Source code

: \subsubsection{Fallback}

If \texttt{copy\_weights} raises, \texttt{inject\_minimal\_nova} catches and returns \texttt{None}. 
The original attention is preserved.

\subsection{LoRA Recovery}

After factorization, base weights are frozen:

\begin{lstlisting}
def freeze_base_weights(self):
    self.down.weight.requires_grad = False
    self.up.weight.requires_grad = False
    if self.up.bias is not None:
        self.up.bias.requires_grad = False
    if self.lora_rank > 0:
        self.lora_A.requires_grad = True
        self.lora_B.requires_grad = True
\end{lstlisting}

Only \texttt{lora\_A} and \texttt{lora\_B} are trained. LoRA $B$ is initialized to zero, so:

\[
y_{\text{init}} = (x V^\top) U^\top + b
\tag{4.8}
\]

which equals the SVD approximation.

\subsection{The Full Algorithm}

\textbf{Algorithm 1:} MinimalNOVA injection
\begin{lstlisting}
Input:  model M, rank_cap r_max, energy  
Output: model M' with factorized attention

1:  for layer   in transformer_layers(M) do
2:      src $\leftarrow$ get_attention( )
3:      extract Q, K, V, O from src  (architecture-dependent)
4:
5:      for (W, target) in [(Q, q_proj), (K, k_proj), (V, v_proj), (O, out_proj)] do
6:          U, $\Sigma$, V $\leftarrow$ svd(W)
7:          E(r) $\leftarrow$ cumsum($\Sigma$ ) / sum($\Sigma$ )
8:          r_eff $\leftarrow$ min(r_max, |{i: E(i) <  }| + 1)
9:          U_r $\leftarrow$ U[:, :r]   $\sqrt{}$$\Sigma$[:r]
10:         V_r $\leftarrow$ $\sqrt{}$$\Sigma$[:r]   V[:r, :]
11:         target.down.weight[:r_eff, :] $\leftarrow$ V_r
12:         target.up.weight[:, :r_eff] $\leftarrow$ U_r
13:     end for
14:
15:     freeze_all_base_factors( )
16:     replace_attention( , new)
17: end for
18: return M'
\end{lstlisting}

········

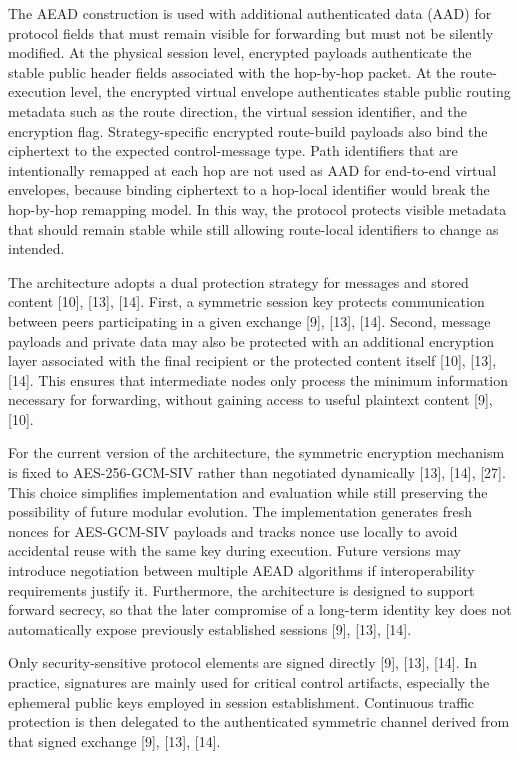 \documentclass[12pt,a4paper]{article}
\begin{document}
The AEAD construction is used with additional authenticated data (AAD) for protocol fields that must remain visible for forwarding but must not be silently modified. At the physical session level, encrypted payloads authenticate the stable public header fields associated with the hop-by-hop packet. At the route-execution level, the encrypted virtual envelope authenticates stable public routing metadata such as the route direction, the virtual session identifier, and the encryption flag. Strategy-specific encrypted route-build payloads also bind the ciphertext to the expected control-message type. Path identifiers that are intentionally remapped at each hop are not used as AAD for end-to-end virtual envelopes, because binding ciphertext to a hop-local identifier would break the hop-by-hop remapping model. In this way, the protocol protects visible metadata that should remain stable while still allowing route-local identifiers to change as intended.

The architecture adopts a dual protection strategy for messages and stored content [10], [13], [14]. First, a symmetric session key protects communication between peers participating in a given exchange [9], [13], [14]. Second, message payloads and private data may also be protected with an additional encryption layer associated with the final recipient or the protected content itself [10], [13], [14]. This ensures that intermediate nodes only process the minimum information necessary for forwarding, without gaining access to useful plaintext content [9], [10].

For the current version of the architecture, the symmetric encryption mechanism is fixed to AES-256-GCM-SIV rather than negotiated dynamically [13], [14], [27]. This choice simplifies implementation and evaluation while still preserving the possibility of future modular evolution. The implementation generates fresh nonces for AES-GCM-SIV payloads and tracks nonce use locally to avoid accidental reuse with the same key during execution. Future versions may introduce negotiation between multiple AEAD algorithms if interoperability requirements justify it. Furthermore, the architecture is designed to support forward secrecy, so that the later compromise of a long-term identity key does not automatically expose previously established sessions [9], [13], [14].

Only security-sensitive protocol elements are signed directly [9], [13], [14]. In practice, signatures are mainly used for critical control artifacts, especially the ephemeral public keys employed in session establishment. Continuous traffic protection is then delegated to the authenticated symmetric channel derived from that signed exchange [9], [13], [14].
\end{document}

········

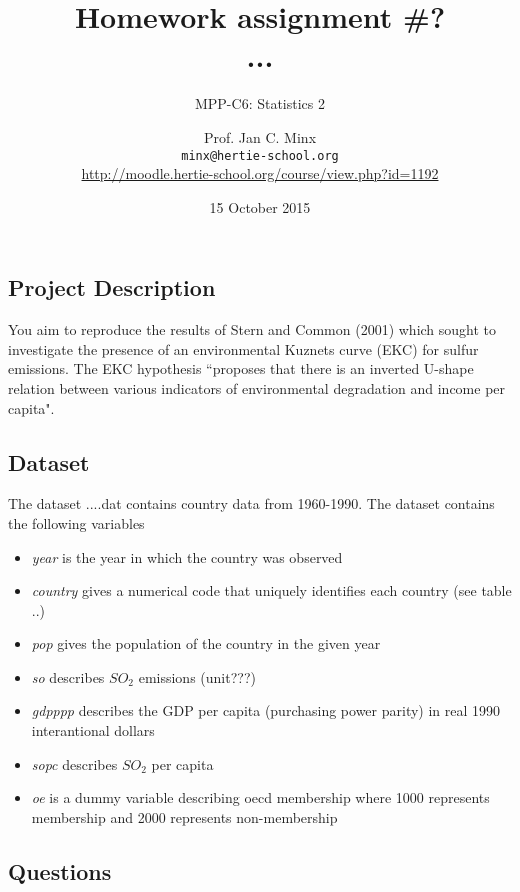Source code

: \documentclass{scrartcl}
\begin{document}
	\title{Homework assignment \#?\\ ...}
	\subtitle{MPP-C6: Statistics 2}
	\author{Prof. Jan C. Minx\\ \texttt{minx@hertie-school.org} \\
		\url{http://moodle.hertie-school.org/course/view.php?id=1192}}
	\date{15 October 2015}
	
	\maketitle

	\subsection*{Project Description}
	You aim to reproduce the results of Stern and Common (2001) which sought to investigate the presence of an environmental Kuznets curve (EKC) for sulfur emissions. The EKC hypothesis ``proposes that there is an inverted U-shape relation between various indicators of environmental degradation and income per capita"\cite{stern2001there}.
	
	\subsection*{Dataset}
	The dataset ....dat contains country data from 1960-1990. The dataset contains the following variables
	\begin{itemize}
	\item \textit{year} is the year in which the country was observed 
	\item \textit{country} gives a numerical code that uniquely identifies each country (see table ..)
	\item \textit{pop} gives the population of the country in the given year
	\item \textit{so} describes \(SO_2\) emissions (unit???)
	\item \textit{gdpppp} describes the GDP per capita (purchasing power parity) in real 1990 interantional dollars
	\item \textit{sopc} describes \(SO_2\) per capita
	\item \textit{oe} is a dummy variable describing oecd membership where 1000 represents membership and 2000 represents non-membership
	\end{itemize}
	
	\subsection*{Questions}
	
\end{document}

········

## Activity
When a line in the material above holds the word "protects", copy that line.

## Task output
The AEAD construction is used with additional authenticated data (AAD) for protocol fields that must remain visible for forwarding but must not be silently modified. At the physical session level, encrypted payloads authenticate the stable public header fields associated with the hop-by-hop packet. At the route-execution level, the encrypted virtual envelope authenticates stable public routing metadata such as the route direction, the virtual session identifier, and the encryption flag. Strategy-specific encrypted route-build payloads also bind the ciphertext to the expected control-message type. Path identifiers that are intentionally remapped at each hop are not used as AAD for end-to-end virtual envelopes, because binding ciphertext to a hop-local identifier would break the hop-by-hop remapping model. In this way, the protocol protects visible metadata that should remain stable while still allowing route-local identifiers to change as intended.
The architecture adopts a dual protection strategy for messages and stored content [10], [13], [14]. First, a symmetric session key protects communication between peers participating in a given exchange [9], [13], [14]. Second, message payloads and private data may also be protected with an additional encryption layer associated with the final recipient or the protected content itself [10], [13], [14]. This ensures that intermediate nodes only process the minimum information necessary for forwarding, without gaining access to useful plaintext content [9], [10].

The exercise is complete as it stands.